Krokoff is an attorney, a profession not usually associated with stellar music. Yet Krokoff has released a series of delightful albums: A Better Life in 2007; followed by the first volume of Realizations and Declarations in 2012; followed by the second volume in 2015, featuring “Scared Little Boy,” a song that made Krokoff a finalist in the UK’s Songwriter Contest in the same year.
À la Paul Simon and James Taylor, Krokoff utilizes a finger-picking technique, and has played with Grace Weber and Elle King, as well as traveling to Belgium to perform live for a fan’s anniversary. His music is a fixture on radio stations throughout the U.S. Canada, and Europe.

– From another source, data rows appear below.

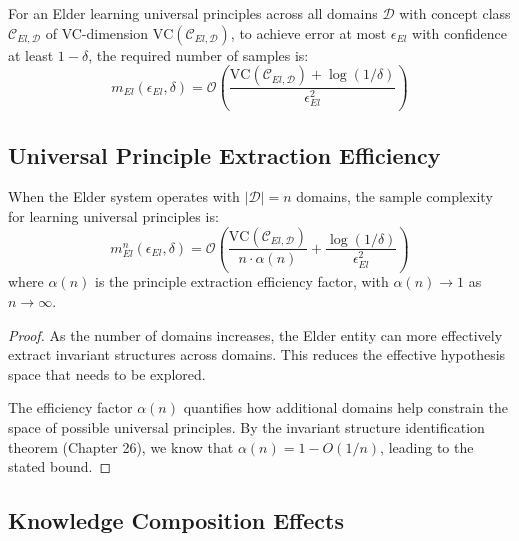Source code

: \begin{theorem}
For an Elder learning universal principles across all domains $\mathcal{D}$ with concept class $\mathcal{C}_{El,\mathcal{D}}$ of VC-dimension $\text{VC}(\mathcal{C}_{El,\mathcal{D}})$, to achieve error at most $\epsilon_{El}$ with confidence at least $1-\delta$, the required number of samples is:
\begin{equation}
m_{El}(\epsilon_{El}, \delta) = \mathcal{O}\left(\frac{\text{VC}(\mathcal{C}_{El,\mathcal{D}}) + \log(1/\delta)}{\epsilon_{El}^2}\right)
\end{equation}
\end{theorem}

\subsection{Universal Principle Extraction Efficiency}

\begin{theorem}
When the Elder system operates with $|\mathcal{D}| = n$ domains, the sample complexity for learning universal principles is:
\begin{equation}
m_{El}^n(\epsilon_{El}, \delta) = \mathcal{O}\left(\frac{\text{VC}(\mathcal{C}_{El,\mathcal{D}})}{n \cdot \alpha(n)} + \frac{\log(1/\delta)}{\epsilon_{El}^2}\right)
\end{equation}
where $\alpha(n)$ is the principle extraction efficiency factor, with $\alpha(n) \rightarrow 1$ as $n \rightarrow \infty$.
\end{theorem}

\begin{proof}
As the number of domains increases, the Elder entity can more effectively extract invariant structures across domains. This reduces the effective hypothesis space that needs to be explored.

The efficiency factor $\alpha(n)$ quantifies how additional domains help constrain the space of possible universal principles. By the invariant structure identification theorem (Chapter 26), we know that $\alpha(n) = 1 - O(1/n)$, leading to the stated bound.
\end{proof}

\subsection{Knowledge Composition Effects}

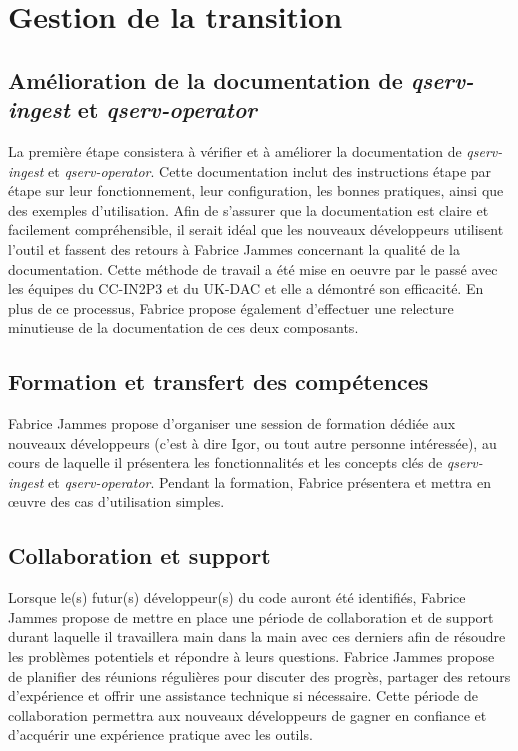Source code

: \documentclass[french] {article}
\begin{document}
\section{Gestion de la transition}

\subsection{Amélioration de la documentation de \textit{qserv-ingest} et \textit{qserv-operator}}

La première étape consistera à vérifier et à améliorer la documentation de \textit{qserv-ingest} et \textit{qserv-operator}.
Cette documentation inclut des instructions étape par étape sur leur fonctionnement, leur configuration, les bonnes pratiques, ainsi que des exemples d'utilisation.
Afin de s'assurer que la documentation est claire et facilement compréhensible, il serait idéal que les nouveaux développeurs utilisent l'outil et fassent des retours à Fabrice Jammes concernant
la qualité de la documentation. Cette méthode de travail a été mise en oeuvre par le passé avec les équipes du CC-IN2P3 et du UK-DAC et elle a démontré son efficacité. En plus de ce processus,
Fabrice propose également d'effectuer une relecture minutieuse de la documentation de ces deux composants.

\subsection{Formation et transfert des compétences}

Fabrice Jammes propose d'organiser une session de formation dédiée aux nouveaux développeurs (c'est à dire Igor, ou tout autre personne intéressée), au cours de laquelle il présentera les fonctionnalités
et les concepts clés de \textit{qserv-ingest} et \textit{qserv-operator}. Pendant la formation, Fabrice présentera et mettra en œuvre des cas d'utilisation simples.

\subsection{Collaboration et support}

Lorsque le(s) futur(s) développeur(s) du code auront été identifiés, Fabrice Jammes propose de mettre en place une période de collaboration et de support durant laquelle il travaillera main dans la main
avec ces derniers afin de résoudre les problèmes potentiels et répondre à leurs questions. Fabrice Jammes propose de planifier des réunions régulières pour discuter des progrès, partager des retours
d'expérience et offrir une assistance technique si nécessaire. Cette période de collaboration permettra aux nouveaux développeurs de gagner en confiance et d'acquérir une expérience pratique avec les outils.
\end{document}
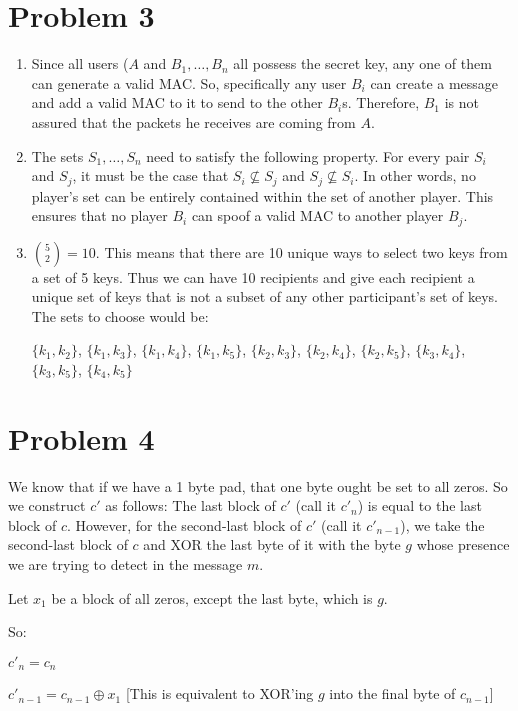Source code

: \documentclass{article}
\begin{document}
\section*{Problem 3}
\begin{enumerate}
\item %
Since all users ($A$ and $B_1, \dots, B_n$ all possess the secret key, any one of them can generate a valid MAC. So, specifically any user $B_i$ can create a message and add a valid MAC to it to send to the other $B_i$s. Therefore, $B_1$ is not assured that the packets he receives are coming from $A$.

\item %
The sets $S_1, \dots , S_n$ need to satisfy the following property. For every pair $S_i$ and $S_j$, it must be the case that $S_i \not\subseteq S_j$ and $S_j \not\subseteq S_i$. In other words, no player's set can be entirely contained within the set of another player. This ensures that no player $B_i$ can spoof a valid MAC to another player $B_j$.

\item %
${5 \choose2} = 10$. This means that there are 10 unique ways to select two keys from a set of 5 keys. Thus we can have 10 recipients and give each recipient a unique set of keys that is not a subset of any other participant's set of keys. The sets to choose would be:

$\{k_1, k_2\}$,
$\{k_1, k_3\}$,
$\{k_1, k_4\}$,
$\{k_1, k_5\}$,
$\{k_2, k_3\}$,
$\{k_2, k_4\}$,
$\{k_2, k_5\}$,
$\{k_3, k_4\}$,
$\{k_3, k_5\}$,
$\{k_4, k_5\}$

\end{enumerate}

\section*{Problem 4}
We know that if we have a 1 byte pad, that one byte ought be set to all zeros. So we construct $c'$ as follows: The last block of $c'$ (call it $c'_n$) is equal to the last block of $c$. However, for the second-last block of $c'$ (call it $c'_{n-1}$), we take the second-last block of $c$ and XOR the last byte of it with the byte $g$ whose presence we are trying to detect in the message $m$. 

Let $x_1$ be a block of all zeros, except the last byte, which is $g$.

So:

$c'_n = c_n$

$c'_{n-1} = c_{n-1} \oplus x_1$  [This is equivalent to XOR'ing $g$ into the final byte of $c_{n-1}$]
\end{document}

Krokoff’s unique sound amalgamates alt-folk with alt-pop savors, resulting in deliciously alluring Americana songs pervaded by ‘60s and ‘70s retro filaments.
“Cubicle” opens on a luscious melody composed of gleaming, jangly guitars backed by the scrumptious radiance of an organ and gorgeous piano. Full of pensive melancholic flavors, the tune flows on a velvety undulating rhythm provided by tight drums and the fat throb of the bass line. Krokoff’s voice exudes a yummy rasping nasality similar to Tom Petty, wrinkled and creased with twangy inflections.
It’s a grand, evocative voice, rife with nostalgic timbres, tender allusions, and nuances of aching textures. Along with the pining drifting wail of the guitar, it imbues the tune with intense intimacy and a sumptuous sense of imminence, in a manner palpably captivating.
With “Cubicle,” Scott Krokoff has produced a song of proximate sensitive beauty so extraordinary that it seems to have a vitality of its own.